Questi sogni, indotti diciamo così, diventano subito un’arma vincente dell’industria culturale; ma per raggiungere la massima efficacia nel vellicare fino in fondo l’immaginazione di chi era irrimediabilmente pecora. Questi film dovevano esaltare e volgarizzare quanto più è possibile il superomismo dei dannunziani cercando di variare in tutti i modi possibili le trame basate su questo mitologema.
Non ci deve certo stupire il fatto che oggi l’industria culturale statunitense sfrutti fino in fondo lo stesso meccanismo:
in un mondo in cui troppi dicono che è cambiato tutto, il pensatore dialettico si accorge per certo che molte cose sono rimaste come erano,
limitandosi a perdere quel minimo di dignità formale che allora si presentava ancora come scopo, se pure ormai secondario, e che oggi è diventato un semplice mezzo.

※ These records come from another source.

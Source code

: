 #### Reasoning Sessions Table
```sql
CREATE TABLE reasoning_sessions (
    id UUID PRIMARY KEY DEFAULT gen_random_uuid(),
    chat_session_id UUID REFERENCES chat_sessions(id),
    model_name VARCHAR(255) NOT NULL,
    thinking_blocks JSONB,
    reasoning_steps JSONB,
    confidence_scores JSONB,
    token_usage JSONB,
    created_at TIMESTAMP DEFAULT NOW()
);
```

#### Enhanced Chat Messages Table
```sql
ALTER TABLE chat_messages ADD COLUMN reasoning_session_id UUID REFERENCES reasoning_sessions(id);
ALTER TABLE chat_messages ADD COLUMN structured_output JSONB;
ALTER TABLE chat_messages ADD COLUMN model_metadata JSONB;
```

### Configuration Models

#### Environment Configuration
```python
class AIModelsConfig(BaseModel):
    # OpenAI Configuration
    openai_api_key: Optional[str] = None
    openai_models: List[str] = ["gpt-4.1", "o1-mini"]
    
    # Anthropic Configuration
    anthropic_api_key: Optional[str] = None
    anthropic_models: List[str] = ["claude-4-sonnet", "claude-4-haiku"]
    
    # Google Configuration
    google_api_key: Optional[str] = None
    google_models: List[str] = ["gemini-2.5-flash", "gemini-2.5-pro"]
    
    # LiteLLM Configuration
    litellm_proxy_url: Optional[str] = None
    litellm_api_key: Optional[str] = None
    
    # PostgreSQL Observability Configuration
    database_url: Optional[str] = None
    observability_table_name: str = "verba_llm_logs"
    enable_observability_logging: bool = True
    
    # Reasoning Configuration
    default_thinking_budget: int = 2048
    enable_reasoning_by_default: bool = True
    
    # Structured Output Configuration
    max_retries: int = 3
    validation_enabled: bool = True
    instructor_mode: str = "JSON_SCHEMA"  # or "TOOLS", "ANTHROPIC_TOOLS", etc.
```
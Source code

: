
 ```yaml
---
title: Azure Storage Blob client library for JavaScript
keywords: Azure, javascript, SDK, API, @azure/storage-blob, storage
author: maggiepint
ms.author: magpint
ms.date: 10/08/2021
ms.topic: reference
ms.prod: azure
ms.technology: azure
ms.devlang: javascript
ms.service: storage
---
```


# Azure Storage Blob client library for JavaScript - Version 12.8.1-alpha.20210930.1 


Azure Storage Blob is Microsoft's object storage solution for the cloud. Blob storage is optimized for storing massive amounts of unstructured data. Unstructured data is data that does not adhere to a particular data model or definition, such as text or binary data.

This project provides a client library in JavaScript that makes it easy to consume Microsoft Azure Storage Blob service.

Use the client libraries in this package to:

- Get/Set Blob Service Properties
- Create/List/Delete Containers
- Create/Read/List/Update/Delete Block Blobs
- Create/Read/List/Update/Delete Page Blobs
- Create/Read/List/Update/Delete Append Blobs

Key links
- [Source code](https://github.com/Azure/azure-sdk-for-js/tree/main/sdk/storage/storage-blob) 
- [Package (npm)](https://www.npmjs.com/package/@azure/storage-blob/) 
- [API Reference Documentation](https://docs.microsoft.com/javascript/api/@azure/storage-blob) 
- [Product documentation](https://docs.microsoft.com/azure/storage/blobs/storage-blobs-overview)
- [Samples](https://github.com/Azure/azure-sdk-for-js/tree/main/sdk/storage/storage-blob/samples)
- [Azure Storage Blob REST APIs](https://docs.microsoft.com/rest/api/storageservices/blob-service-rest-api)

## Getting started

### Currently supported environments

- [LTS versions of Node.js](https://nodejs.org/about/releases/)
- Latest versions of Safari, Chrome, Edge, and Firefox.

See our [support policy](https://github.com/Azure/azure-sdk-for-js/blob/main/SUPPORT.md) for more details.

Si potrebbe fare un esempio, quello di The Blacklist dove il protagonista, recitato da James Spader, è un superdelinquente che decide improvvisamente, e senza apparenti motivazioni, di passare dalla parte della giustizia.
Intelligente e astuto egli è un “vincitore” che fa sempre scacco matto. Significativo, dal punto di vista della superomizzazione del personaggio è come ci viene presentato fin dalle prime scene quando, per prenderlo in custodia, un numero di poliziotti assolutamente spropositato lo attende nel luogo dove ha deciso di costituirsi. Viene poi rinchiuso in una cella super tecnologica costruita apposta per lui, naturalmente, dalla quale uscirà per poi diventare uno strano e particolare consulente della polizia che risolverà i casi più difficili, magari approfittandone per eliminare, di quando in quando, qualche suo nemico personale. E così capiamo forse perché si è costituito. L’impianto narrativo segue le strutture dumasiane, e in genere, dei personaggi superomistici della letteratura romanzesca d’avventura.
Questo mitologema non è ovviamente soltanto alla base della concezione di The blacklist. Anche House of Cards è basato su un meccanismo del genere e anche lì l’eroe, come il Reddington di The blacklist, subisce molte vicissitudini ma le sue capacità superumane gli permettono di raggiungere sempre, alla fine, lo scopo. Non conosco i finali dei due telefilm di cui sto parlando ma si può immaginare che non saranno favorevoli ai due protagonisti se non altro per il moralismo che sottostà a questo tipo di produzione. La differenza con l’analoga struttura dei romanzi e dei drammi dannunziani, in cui il super uomo fallisce sempre per esplicita colpa o della società borghese, che non sa più apprezzare l’arte e la bellezza, è questa: nei telefilm in questione la sconfitta (eventuale e da me soltanto immaginata) sarebbe invece dovuta al destino cinico e baro, che è altra cosa come mi sembra evidente.
Curioso è l’accostamento che si può fare tra telefilm di questo genere, tutti di matrice hollywoodiana o più in generale statunitense, e alcuni altri che vengono programmati in questo periodo su Sky, prodotti invece in Francia o in Inghilterra.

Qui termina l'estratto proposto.